Seit Monaten sind die Bautiger in Killer am Graben, Baggern, Stampfen und Asphaltieren. Entlang der B-32-Ortsdurchfahrt ist der vorletzte Abschnitt des Killertal-Radweges im Werden - und die Killermer ächzen mächtig unter dem Umleitungsverkehr, der - überwiegend verbotswidrig - durchs Dorf rollt. Ein Ende der Großbaustelle ist nicht so schnell in Sicht. Bis der Winter einbricht, soll an der Bundesstraße geschafft werden - und wenn der Winter vorüber ist, soll es gleich weitergehen.

Jetzt könnte sogar eine baldige Verlängerung anstehen. Denn das Tübinger Regierungspräsidium hat den Planfeststellungsbeschluss für den folgenden und letzten Bauabschnitt des Radweges zwischen Killer und Starzeln erlassen.

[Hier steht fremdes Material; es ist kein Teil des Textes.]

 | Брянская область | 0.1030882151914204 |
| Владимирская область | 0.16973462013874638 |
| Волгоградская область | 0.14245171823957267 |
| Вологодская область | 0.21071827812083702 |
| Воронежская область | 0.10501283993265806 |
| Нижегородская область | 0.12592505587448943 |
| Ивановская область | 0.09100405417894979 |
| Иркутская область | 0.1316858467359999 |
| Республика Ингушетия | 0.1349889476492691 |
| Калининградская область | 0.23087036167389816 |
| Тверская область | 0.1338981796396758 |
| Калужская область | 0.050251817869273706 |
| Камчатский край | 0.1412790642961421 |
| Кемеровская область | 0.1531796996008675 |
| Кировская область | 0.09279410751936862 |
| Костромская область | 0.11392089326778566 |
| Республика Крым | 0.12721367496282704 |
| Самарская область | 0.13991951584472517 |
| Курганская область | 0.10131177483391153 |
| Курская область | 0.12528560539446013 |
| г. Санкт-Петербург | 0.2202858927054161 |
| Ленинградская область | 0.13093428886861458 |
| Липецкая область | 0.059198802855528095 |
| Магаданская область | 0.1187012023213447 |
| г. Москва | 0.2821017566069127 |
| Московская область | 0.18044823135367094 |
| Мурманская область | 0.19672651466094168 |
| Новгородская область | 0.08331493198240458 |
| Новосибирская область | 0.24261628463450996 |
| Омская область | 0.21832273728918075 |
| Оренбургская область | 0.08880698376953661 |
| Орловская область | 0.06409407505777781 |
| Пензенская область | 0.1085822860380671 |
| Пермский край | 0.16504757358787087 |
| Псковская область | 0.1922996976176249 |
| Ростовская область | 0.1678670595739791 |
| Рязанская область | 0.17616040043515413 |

Wenn dieser Abschnitt realisiert ist, dann ist der Radweg-Lückenschluss im Killertal perfekt. Bislang müssen Radfahrer auf einem mehrere hundert Meter langen Abschnitt immer noch die Bundesstraße mitbenutzen.

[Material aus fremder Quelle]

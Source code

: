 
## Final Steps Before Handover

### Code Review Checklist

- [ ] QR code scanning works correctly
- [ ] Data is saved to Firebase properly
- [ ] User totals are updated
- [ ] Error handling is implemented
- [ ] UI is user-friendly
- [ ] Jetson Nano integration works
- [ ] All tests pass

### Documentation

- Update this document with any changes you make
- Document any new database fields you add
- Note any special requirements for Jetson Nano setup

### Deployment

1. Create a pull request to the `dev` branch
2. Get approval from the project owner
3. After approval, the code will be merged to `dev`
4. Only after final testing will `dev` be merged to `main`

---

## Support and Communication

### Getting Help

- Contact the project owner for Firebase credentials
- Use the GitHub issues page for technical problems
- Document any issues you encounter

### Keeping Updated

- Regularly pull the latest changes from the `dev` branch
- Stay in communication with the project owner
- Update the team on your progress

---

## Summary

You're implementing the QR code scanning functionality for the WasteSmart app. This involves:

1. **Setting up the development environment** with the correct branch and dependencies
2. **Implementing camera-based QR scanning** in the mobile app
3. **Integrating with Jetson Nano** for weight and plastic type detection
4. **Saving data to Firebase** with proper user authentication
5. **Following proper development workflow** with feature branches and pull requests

Die Anhörung für das Radwegprojekt hat bereits im Herbst 2009 stattgefunden. 2012 wurde das Gesamtvorhaben dann "aus verfahrenstechnischen Gründen" (so das Regierungspräsidium) in zwei Abschnitte unterteilt. Der Hintergrund: Mindestens ein Grundstücksbesitzer hat sich hartnäckig geweigert, eine benötigte Fläche zu verkaufen.

Mit dem ersten Bauabschnitt durch Killer konnte dann in diesem Frühsommer begonnen werden. Er verläuft vom Killermer Ortseingang aus Richtung Jungingen bis zur Einmündung des Mühlackerweges beim ehemaligen Gasthof "Lamm".

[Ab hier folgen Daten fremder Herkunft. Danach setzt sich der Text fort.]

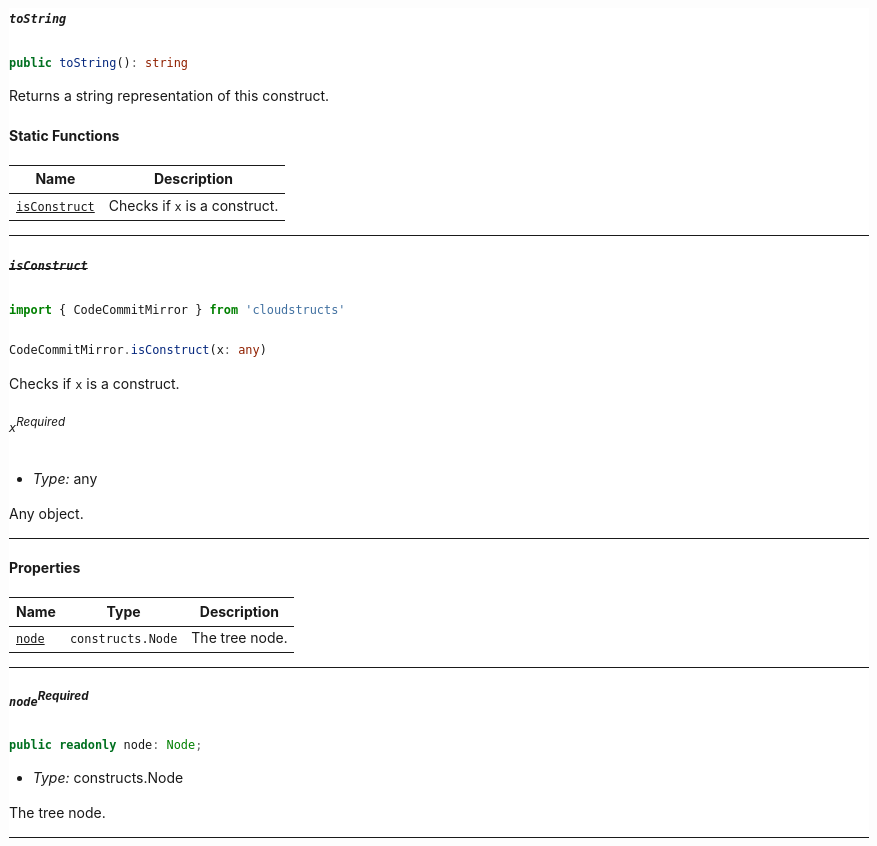 
##### `toString` <a name="toString" id="cloudstructs.CodeCommitMirror.toString"></a>

```typescript
public toString(): string
```

Returns a string representation of this construct.

#### Static Functions <a name="Static Functions" id="Static Functions"></a>

| **Name** | **Description** |
| --- | --- |
| <code><a href="#cloudstructs.CodeCommitMirror.isConstruct">isConstruct</a></code> | Checks if `x` is a construct. |

---

##### ~~`isConstruct`~~ <a name="isConstruct" id="cloudstructs.CodeCommitMirror.isConstruct"></a>

```typescript
import { CodeCommitMirror } from 'cloudstructs'

CodeCommitMirror.isConstruct(x: any)
```

Checks if `x` is a construct.

###### `x`<sup>Required</sup> <a name="x" id="cloudstructs.CodeCommitMirror.isConstruct.parameter.x"></a>

- *Type:* any

Any object.

---

#### Properties <a name="Properties" id="Properties"></a>

| **Name** | **Type** | **Description** |
| --- | --- | --- |
| <code><a href="#cloudstructs.CodeCommitMirror.property.node">node</a></code> | <code>constructs.Node</code> | The tree node. |

---

##### `node`<sup>Required</sup> <a name="node" id="cloudstructs.CodeCommitMirror.property.node"></a>

```typescript
public readonly node: Node;
```

- *Type:* constructs.Node

The tree node.

---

Im nun planfestgestellten zweiten Abschnitt wird der Radverkehr vor dem "Lamm" zunächst über den Mühlackerweg geleitet. Über die Starzelbrücke führt der Radweg weiter Richtung Mühlacker-Siedlung, um dann über eine bestehende Querung des Goosbachs wieder Richtung Starzeln zu schwenken. Über die Wiesen, abgerückt vom Goosbach und den dortigen Hecken, führt der Radweg in Richtung Starzeln und mündet dort in die Himbergstraße.

Zum Ausgleich für die Eingriffe in Natur und Landschaft soll unter anderem das ehemalige Wehr in der Starzel am nördlichen Ortseingang von Starzeln in eine naturnahe Raue Rampe umgebaut werden.

Wann tatsächlich gebaut wird, ist indes weiterhin unklar. Gegen den Planfeststellungsbeschluss, der von Montag, 26. Oktober, bis einschließlich Montag, 9. November, im Burladinger Rathaus zur Einsicht ausgelegt wird, kann immer noch geklagt werden.